The following example demonstrates this for the dihedral group of order 256. First we will figure out its ID and extract it from the Small Groups Library:
gap> D:=DihedralGroup(256);
<pc group of size 256 with 8 generators>
gap> IdGroup(D);
[ 256, 539 ]
gap> G:=SmallGroup(256,539);
<pc group of size 256 with 8 generators>
It is given by a presentation of special kind, called polycyclic presentation.
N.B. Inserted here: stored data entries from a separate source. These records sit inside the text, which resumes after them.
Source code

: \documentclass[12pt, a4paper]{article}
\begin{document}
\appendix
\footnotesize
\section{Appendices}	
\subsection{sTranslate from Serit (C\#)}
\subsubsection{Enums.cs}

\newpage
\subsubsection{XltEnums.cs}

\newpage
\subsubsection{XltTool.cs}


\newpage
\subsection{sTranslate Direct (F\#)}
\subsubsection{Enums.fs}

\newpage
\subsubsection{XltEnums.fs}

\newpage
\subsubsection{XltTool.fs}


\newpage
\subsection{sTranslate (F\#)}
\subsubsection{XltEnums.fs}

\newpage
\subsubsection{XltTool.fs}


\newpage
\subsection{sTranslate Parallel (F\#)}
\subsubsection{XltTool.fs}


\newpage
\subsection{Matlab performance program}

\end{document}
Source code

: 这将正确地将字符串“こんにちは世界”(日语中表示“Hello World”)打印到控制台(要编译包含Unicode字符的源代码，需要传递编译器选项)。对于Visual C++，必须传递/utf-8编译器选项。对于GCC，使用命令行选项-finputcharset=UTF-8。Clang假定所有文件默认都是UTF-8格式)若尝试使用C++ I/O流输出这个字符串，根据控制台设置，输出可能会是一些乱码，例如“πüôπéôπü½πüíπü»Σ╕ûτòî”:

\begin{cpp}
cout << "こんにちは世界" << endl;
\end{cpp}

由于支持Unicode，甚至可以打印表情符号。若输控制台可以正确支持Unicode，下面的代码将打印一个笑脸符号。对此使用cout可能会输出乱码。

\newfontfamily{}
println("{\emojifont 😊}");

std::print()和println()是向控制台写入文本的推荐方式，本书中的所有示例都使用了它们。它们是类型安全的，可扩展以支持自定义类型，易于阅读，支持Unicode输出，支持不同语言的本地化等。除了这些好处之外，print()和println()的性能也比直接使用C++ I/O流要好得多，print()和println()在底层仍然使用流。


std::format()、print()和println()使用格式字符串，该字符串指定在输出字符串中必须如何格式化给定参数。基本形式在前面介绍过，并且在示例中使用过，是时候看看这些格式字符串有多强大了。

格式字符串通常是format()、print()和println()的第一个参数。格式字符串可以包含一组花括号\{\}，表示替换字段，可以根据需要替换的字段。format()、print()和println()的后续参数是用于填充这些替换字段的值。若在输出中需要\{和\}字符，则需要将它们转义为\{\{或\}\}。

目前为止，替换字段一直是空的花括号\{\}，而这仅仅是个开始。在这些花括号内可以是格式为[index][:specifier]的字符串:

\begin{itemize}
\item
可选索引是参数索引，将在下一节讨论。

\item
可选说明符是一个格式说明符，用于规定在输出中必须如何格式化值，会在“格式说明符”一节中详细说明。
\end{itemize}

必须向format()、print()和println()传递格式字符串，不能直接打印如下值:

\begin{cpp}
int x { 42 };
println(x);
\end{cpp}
This is very efficient to process this group on a computer, but not very efficient for processing by humans:
gap> H:=Image(IsomorphismFpGroup(G));
<fp group of size 256 on the generators [ F1, F2, F3, F4, F5, F6, F7, F8 ]>
gap> RelatorsOfFpGroup(H);
[ F1^2, F2^-1*F1^-1*F2*F1*F3^-1, F3^-1*F1^-1*F3*F1*F4^-1, F4^-1*F1^-1*F4*F1*F5^-1,
F5^-1*F1^-1*F5*F1*F6^-1, F6^-1*F1^-1*F6*F1*F7^-1, F7^-1*F1^-1*F7*F1*F8^-1,
F8^-1*F1^-1*F8*F1, F2^2, F3^-1*F2^-1*F3*F2*F4^-1, F4^-1*F2^-1*F4*F2*F5^-1,
F5^-1*F2^-1*F5*F2*F6^-1, F6^-1*F2^-1*F6*F2*F7^-1, F7^-1*F2^-1*F7*F2*F8^-1,
F8^-1*F2^-1*F8*F2, F3^2*F5^-1*F4^-1, F4^-1*F3^-1*F4*F3, F5^-1*F3^-1*F5*F3,
F6^-1*F3^-1*F6*F3, F7^-1*F3^-1*F7*F3, F8^-1*F3^-1*F8*F3, F4^2*F6^-1*F5^-1,
F5^-1*F4^-1*F5*F4, F6^-1*F4^-1*F6*F4, F7^-1*F4^-1*F7*F4, F8^-1*F4^-1*F8*F4,
F5^2*F7^-1*F6^-1, F6^-1*F5^-1*F6*F5, F7^-1*F5^-1*F7*F5, F8^-1*F5^-1*F8*F5,
F6^2*F8^-1*F7^-1, F7^-1*F6^-1*F7*F6, F8^-1*F6^-1*F8*F6, F7^2*F8^-1, F8^-1*F7^-1*F8*F7,
F8^2 ]
Luckily, in this case SimplifiedFpGroup produces much shorter presentation:
gap> K:=SimplifiedFpGroup(H);
<fp group on the generators [ F1, F2 ]>
gap> RelatorsOfFpGroup(K);
[ F1^2, F2^2, (F1*F2)^128 ]
Just to show that all these three groups are isomorphic,
gap> List([G,H,K],StructureDescription);
[ "D256", "D256", "D256" ]
Note that if the connection to the original group is important, then the operation IsomorphismSimplifiedFpGroup should be used instead of SimplifiedFpGroup. Furthermore, if for some concrete group the resulting presentation is unsatisfying, then one could try more sophisticated interactive use of Tietze transformation commands available in GAP (see here).